→ **REQUIRED WORK**
The expected answer is the data below, printed verbatim without its pictures.

→ **Stored entries**
>>
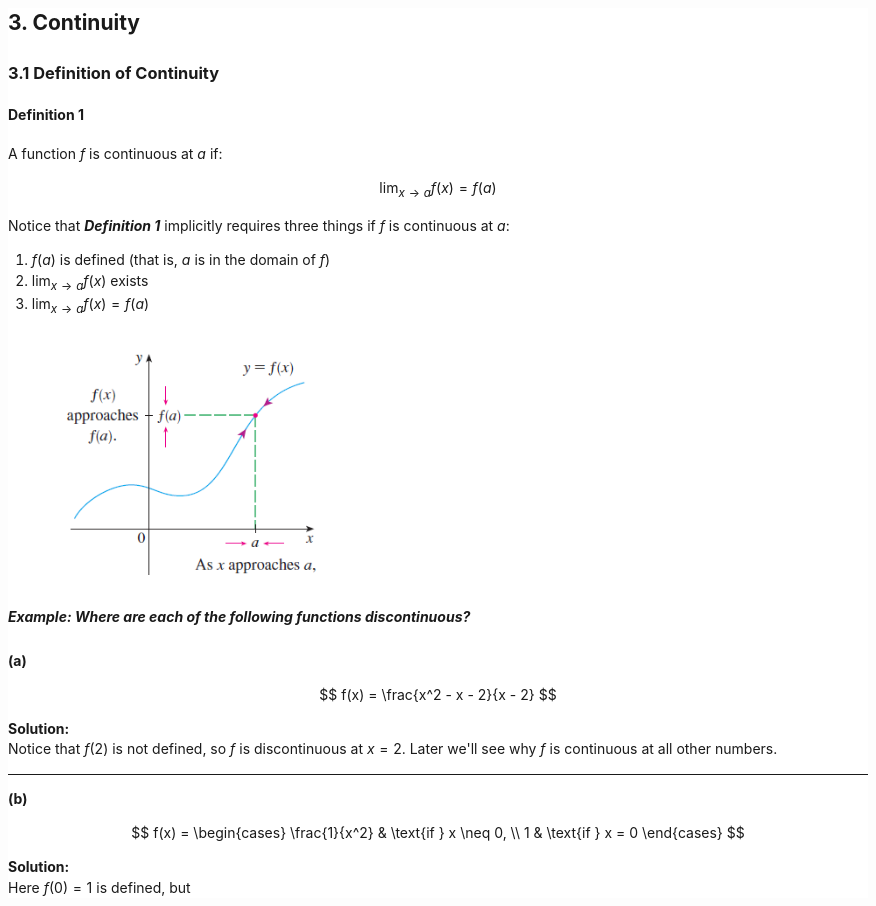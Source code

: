 ## 3. Continuity
### 3.1 Definition of Continuity
#### **Definition 1**
A function $f$ is continuous at $a$ if:

$$
\lim_{x \to a} f(x) = f(a)
$$

Notice that ***Definition 1*** implicitly requires three things if $f$ is continuous at $a$:

1. $f(a)$ is defined (that is, $a$ is in the domain of $f$)
2. $\lim_{x \to a} f(x)$ exists
3. $\lim_{x \to a} f(x) = f(a)$

<img src="images/continuity_1.png" alt="continuity" width="350" height="250">

##### Example: Where are each of the following functions discontinuous?

**(a)** 

$$ f(x) = \frac{x^2 - x - 2}{x - 2} $$

**Solution:**  
Notice that $f(2)$ is not defined, so $f$ is discontinuous at $x = 2$. Later we'll see why $f$ is continuous at all other numbers.

---

**(b)** 

$$ f(x) = \begin{cases} 
\frac{1}{x^2} & \text{if } x \neq 0, \\
1 & \text{if } x = 0 
\end{cases} $$

**Solution:**  
Here $f(0) = 1$ is defined, but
<<
→ **ANSWER FOR THIS EXERCISE**
Source code

: ## 3. Continuity
### 3.1 Definition of Continuity
#### **Definition 1**
A function $f$ is continuous at $a$ if:

$$
\lim_{x \to a} f(x) = f(a)
$$

Notice that ***Definition 1*** implicitly requires three things if $f$ is continuous at $a$:

1. $f(a)$ is defined (that is, $a$ is in the domain of $f$)
2. $\lim_{x \to a} f(x)$ exists
3. $\lim_{x \to a} f(x) = f(a)$

<img src="images/continuity_1.png" alt="continuity" width="350" height="250">

##### Example: Where are each of the following functions discontinuous?

**(a)** 

$$ f(x) = \frac{x^2 - x - 2}{x - 2} $$

**Solution:**  
Notice that $f(2)$ is not defined, so $f$ is discontinuous at $x = 2$. Later we'll see why $f$ is continuous at all other numbers.

---

**(b)** 

$$ f(x) = \begin{cases} 
\frac{1}{x^2} & \text{if } x \neq 0, \\
1 & \text{if } x = 0 
\end{cases} $$

**Solution:**  
Here $f(0) = 1$ is defined, but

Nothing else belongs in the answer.